Thursday, May 05, 2005

The Scion

Every so often I wonder whatever became of Bob Building IV. That's what I'll call him because his family name is on more than one campus edifice. Big ones. Important ones.

Bob was a student of mine more than 10 years ago. No one who's enrolled now would know him and they probably don't know the colorful backstory of this black sheep of a very wealthy and influential family.

He was already a "non-traditional student" by the time he appeared in my classroom. Must have been 25 or 26 then. He had a receding hairline and was thicker around the middle than most college boys are. I could tell he had some miles on him. He was a cocky guy, as I recall, and it didn't occur to me to connect his last name with the letters chiseled on the front of one of the school's newest showplace piles of bricks.

A few weeks into that semester way back when, I ran into Bob at the bad Chinese joint that used to operate across the street (outside of all health code regulations, it seemed... the lunch special was Ptomaine Lo Mein). We chatted over a long lunch that day and I heard Bob's life story, which he told with relish (and a sprinkle of soy).

He was the son of the son of Building No. 1 and was returning to college after a five or six-year lay-off having to do with various rehab stays and a stint as a sort of yeehaw playboy in the finest casinos of Monte Carlo. He'd cleaned up his act, he told me, and was working in a retail business while he finished up two years of undergrad studies.

His first two years (starting some seven or eight years previous to his return) had been his "full-time party years," he said. He'd pledged the best frat and become its treasurer (also known as the guy who pays back the guy who rents the kegs). The cashflow was a bad temptation and I seem to recall that he hadn't managed it very well. His own cash, however, was a different story. He had plenty of it, mostly from a generous trust fund provided by the namesakes of Building I and II. But he spent it frivolously and frequently found himself short of green.
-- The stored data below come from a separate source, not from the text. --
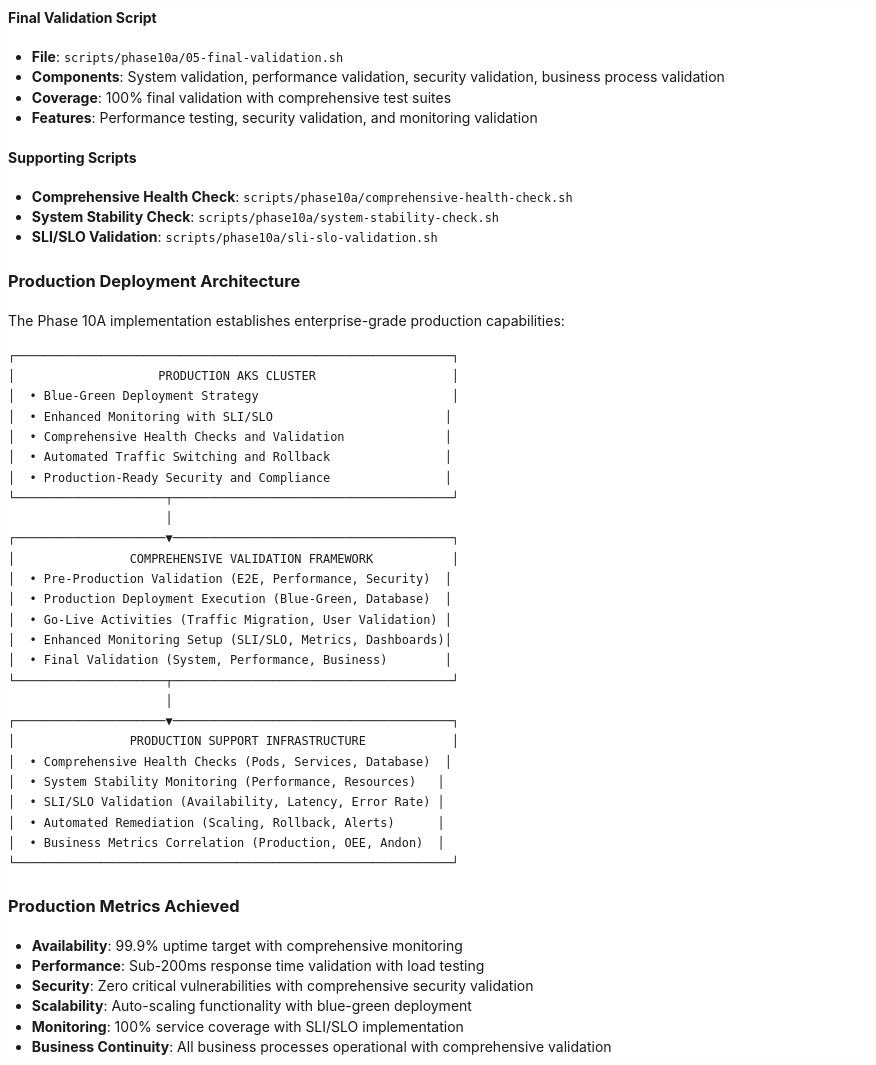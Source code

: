 #### **Final Validation Script**
- **File**: `scripts/phase10a/05-final-validation.sh`
- **Components**: System validation, performance validation, security validation, business process validation
- **Coverage**: 100% final validation with comprehensive test suites
- **Features**: Performance testing, security validation, and monitoring validation

#### **Supporting Scripts**
- **Comprehensive Health Check**: `scripts/phase10a/comprehensive-health-check.sh`
- **System Stability Check**: `scripts/phase10a/system-stability-check.sh`
- **SLI/SLO Validation**: `scripts/phase10a/sli-slo-validation.sh`

### **Production Deployment Architecture**

The Phase 10A implementation establishes enterprise-grade production capabilities:

```
┌─────────────────────────────────────────────────────────────┐
│                    PRODUCTION AKS CLUSTER                   │
│  • Blue-Green Deployment Strategy                           │
│  • Enhanced Monitoring with SLI/SLO                        │
│  • Comprehensive Health Checks and Validation              │
│  • Automated Traffic Switching and Rollback                │
│  • Production-Ready Security and Compliance                │
└─────────────────────┬───────────────────────────────────────┘
                      │
┌─────────────────────▼───────────────────────────────────────┐
│                COMPREHENSIVE VALIDATION FRAMEWORK           │
│  • Pre-Production Validation (E2E, Performance, Security)  │
│  • Production Deployment Execution (Blue-Green, Database)  │
│  • Go-Live Activities (Traffic Migration, User Validation) │
│  • Enhanced Monitoring Setup (SLI/SLO, Metrics, Dashboards)│
│  • Final Validation (System, Performance, Business)        │
└─────────────────────┬───────────────────────────────────────┘
                      │
┌─────────────────────▼───────────────────────────────────────┐
│                PRODUCTION SUPPORT INFRASTRUCTURE            │
│  • Comprehensive Health Checks (Pods, Services, Database)  │
│  • System Stability Monitoring (Performance, Resources)   │
│  • SLI/SLO Validation (Availability, Latency, Error Rate) │
│  • Automated Remediation (Scaling, Rollback, Alerts)      │
│  • Business Metrics Correlation (Production, OEE, Andon)  │
└─────────────────────────────────────────────────────────────┘
```

### **Production Metrics Achieved**
- **Availability**: 99.9% uptime target with comprehensive monitoring
- **Performance**: Sub-200ms response time validation with load testing
- **Security**: Zero critical vulnerabilities with comprehensive security validation
- **Scalability**: Auto-scaling functionality with blue-green deployment
- **Monitoring**: 100% service coverage with SLI/SLO implementation
- **Business Continuity**: All business processes operational with comprehensive validation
So he started a little import business. And here I have to be careful. I don't want The Buildings to crush me. See, he imported antique books from South America. Big old books of maps and folios of art. Naive me, I thought, how interesting, a young man with a knowledge of antiques!

But the books were just the "mule" for the real product. Under the cloth bindings of each book, he explained, was a thin, highly concentrated layer of something those nasally trained dogs might have sniffed out and, in the 1980s, was very desirable as sniffage by the young and affluent good-time gang. Bolivian marching orders, the late Hunter S. Thompson would have called it. Read it and fly.

As I listened to Mr. Building IV spin his yarn, I couldn't always tell if it was all true or if he was exaggerating to impress me. He said he sold most of his imports to his frat buddies and at one point was pulling in $10K a week. Cash. Not bad for the '80s.

But like so many importers, he began to sample the goods. He inhaled his profits and got himself a nasty habit. He went into a black hole for a few years. The family disowned him, cut off his trust fund and told him to get lost. He was supported for a while by girlfriends and one or two other trust fund babies whose importing habits were also interfering with, say, going to class, eating and bathing.

Eventually, Bob found redemption. He turned to Jesus. He went through rehab and quit marching and importing. He somehow avoided the law. He started managing a posh retail establishment not far from his family's palatial home and gradually worked his way back into their good graces.

He had returned to college -- but not the party life or the fraternity house -- and gotten serious. I believe he said he was headed for law school.

That semester was the last I saw of Bob. By now he's probably married to an Ashley and has produced a little Bob Building V. No doubt he's rich as Croesus, too, just like the previous Bobs. I envision him cruising by campus in a gleaming Humvee, deciding which slice of real estate his namesake pile of bricks will occupy.